WHAT IS BEING ASKED
Print nothing but the lines below starting at the line that holds "API, setEmbossSpecular, to" and ending at the line that holds "The required .so", including both, each exactly as written.

-- -- --

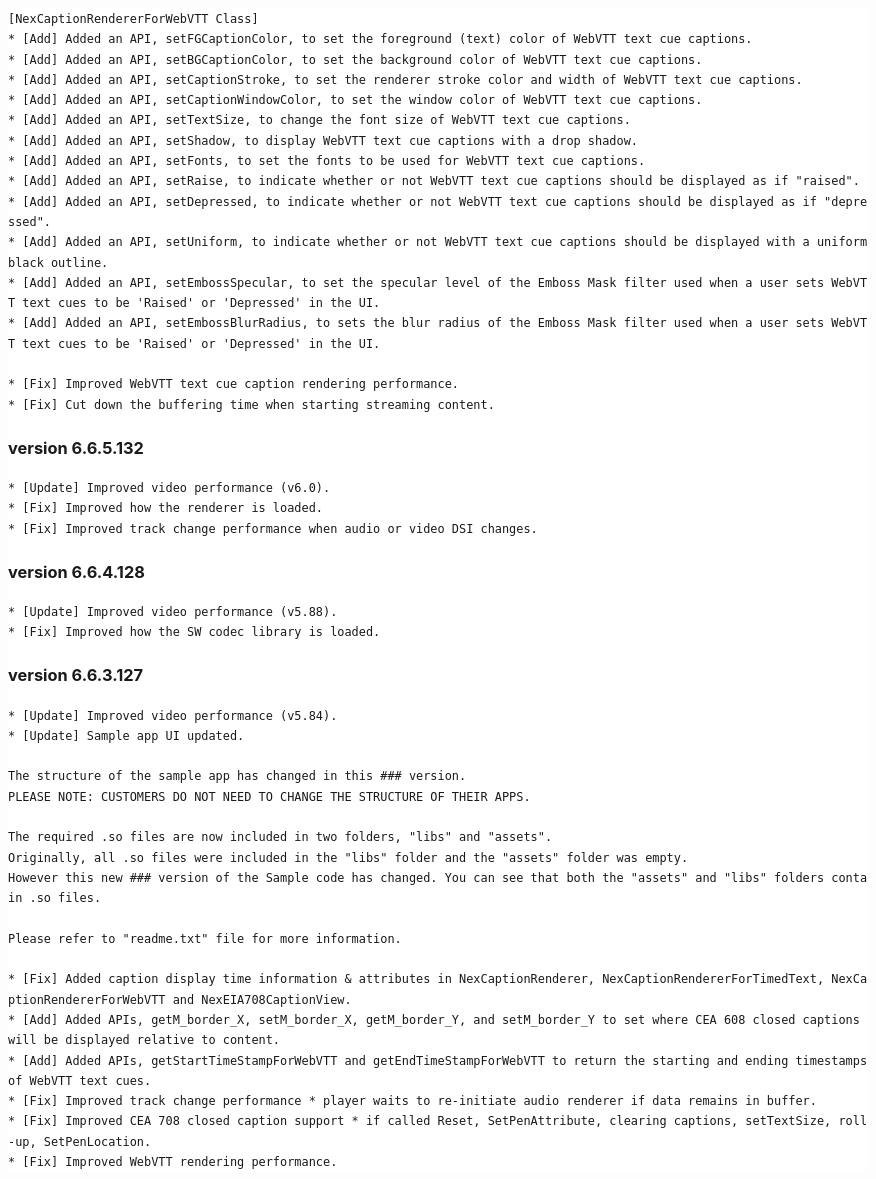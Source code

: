 	[NexCaptionRendererForWebVTT Class]
	* [Add] Added an API, setFGCaptionColor, to set the foreground (text) color of WebVTT text cue captions.
	* [Add] Added an API, setBGCaptionColor, to set the background color of WebVTT text cue captions.
	* [Add] Added an API, setCaptionStroke, to set the renderer stroke color and width of WebVTT text cue captions.
	* [Add] Added an API, setCaptionWindowColor, to set the window color of WebVTT text cue captions.
	* [Add] Added an API, setTextSize, to change the font size of WebVTT text cue captions.
	* [Add] Added an API, setShadow, to display WebVTT text cue captions with a drop shadow.
	* [Add] Added an API, setFonts, to set the fonts to be used for WebVTT text cue captions.
	* [Add] Added an API, setRaise, to indicate whether or not WebVTT text cue captions should be displayed as if "raised".
	* [Add] Added an API, setDepressed, to indicate whether or not WebVTT text cue captions should be displayed as if "depressed".
	* [Add] Added an API, setUniform, to indicate whether or not WebVTT text cue captions should be displayed with a uniform black outline.
	* [Add] Added an API, setEmbossSpecular, to set the specular level of the Emboss Mask filter used when a user sets WebVTT text cues to be 'Raised' or 'Depressed' in the UI.
	* [Add] Added an API, setEmbossBlurRadius, to sets the blur radius of the Emboss Mask filter used when a user sets WebVTT text cues to be 'Raised' or 'Depressed' in the UI.

	* [Fix] Improved WebVTT text cue caption rendering performance.
	* [Fix] Cut down the buffering time when starting streaming content.

### version 6.6.5.132
	* [Update] Improved video performance (v6.0).
	* [Fix] Improved how the renderer is loaded.
	* [Fix] Improved track change performance when audio or video DSI changes.

### version 6.6.4.128
	* [Update] Improved video performance (v5.88).
	* [Fix] Improved how the SW codec library is loaded.

### version 6.6.3.127
	* [Update] Improved video performance (v5.84).
	* [Update] Sample app UI updated.

	The structure of the sample app has changed in this ### version.
	PLEASE NOTE: CUSTOMERS DO NOT NEED TO CHANGE THE STRUCTURE OF THEIR APPS.

	The required .so files are now included in two folders, "libs" and "assets".
	Originally, all .so files were included in the "libs" folder and the "assets" folder was empty.
	However this new ### version of the Sample code has changed. You can see that both the "assets" and "libs" folders contain .so files.

	Please refer to "readme.txt" file for more information.

	* [Fix] Added caption display time information & attributes in NexCaptionRenderer, NexCaptionRendererForTimedText, NexCaptionRendererForWebVTT and NexEIA708CaptionView.
	* [Add] Added APIs, getM_border_X, setM_border_X, getM_border_Y, and setM_border_Y to set where CEA 608 closed captions will be displayed relative to content.
	* [Add] Added APIs, getStartTimeStampForWebVTT and getEndTimeStampForWebVTT to return the starting and ending timestamps of WebVTT text cues.
	* [Fix] Improved track change performance * player waits to re-initiate audio renderer if data remains in buffer.
	* [Fix] Improved CEA 708 closed caption support * if called Reset, SetPenAttribute, clearing captions, setTextSize, roll-up, SetPenLocation.
	* [Fix] Improved WebVTT rendering performance.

-- -- --

RESULT FOR THIS EXERCISE
	* [Add] Added an API, setEmbossSpecular, to set the specular level of the Emboss Mask filter used when a user sets WebVTT text cues to be 'Raised' or 'Depressed' in the UI.
	* [Add] Added an API, setEmbossBlurRadius, to sets the blur radius of the Emboss Mask filter used when a user sets WebVTT text cues to be 'Raised' or 'Depressed' in the UI.

	* [Fix] Improved WebVTT text cue caption rendering performance.
	* [Fix] Cut down the buffering time when starting streaming content.

### version 6.6.5.132
	* [Update] Improved video performance (v6.0).
	* [Fix] Improved how the renderer is loaded.
	* [Fix] Improved track change performance when audio or video DSI changes.

### version 6.6.4.128
	* [Update] Improved video performance (v5.88).
	* [Fix] Improved how the SW codec library is loaded.

### version 6.6.3.127
	* [Update] Improved video performance (v5.84).
	* [Update] Sample app UI updated.

	The structure of the sample app has changed in this ### version.
	PLEASE NOTE: CUSTOMERS DO NOT NEED TO CHANGE THE STRUCTURE OF THEIR APPS.

	The required .so files are now included in two folders, "libs" and "assets".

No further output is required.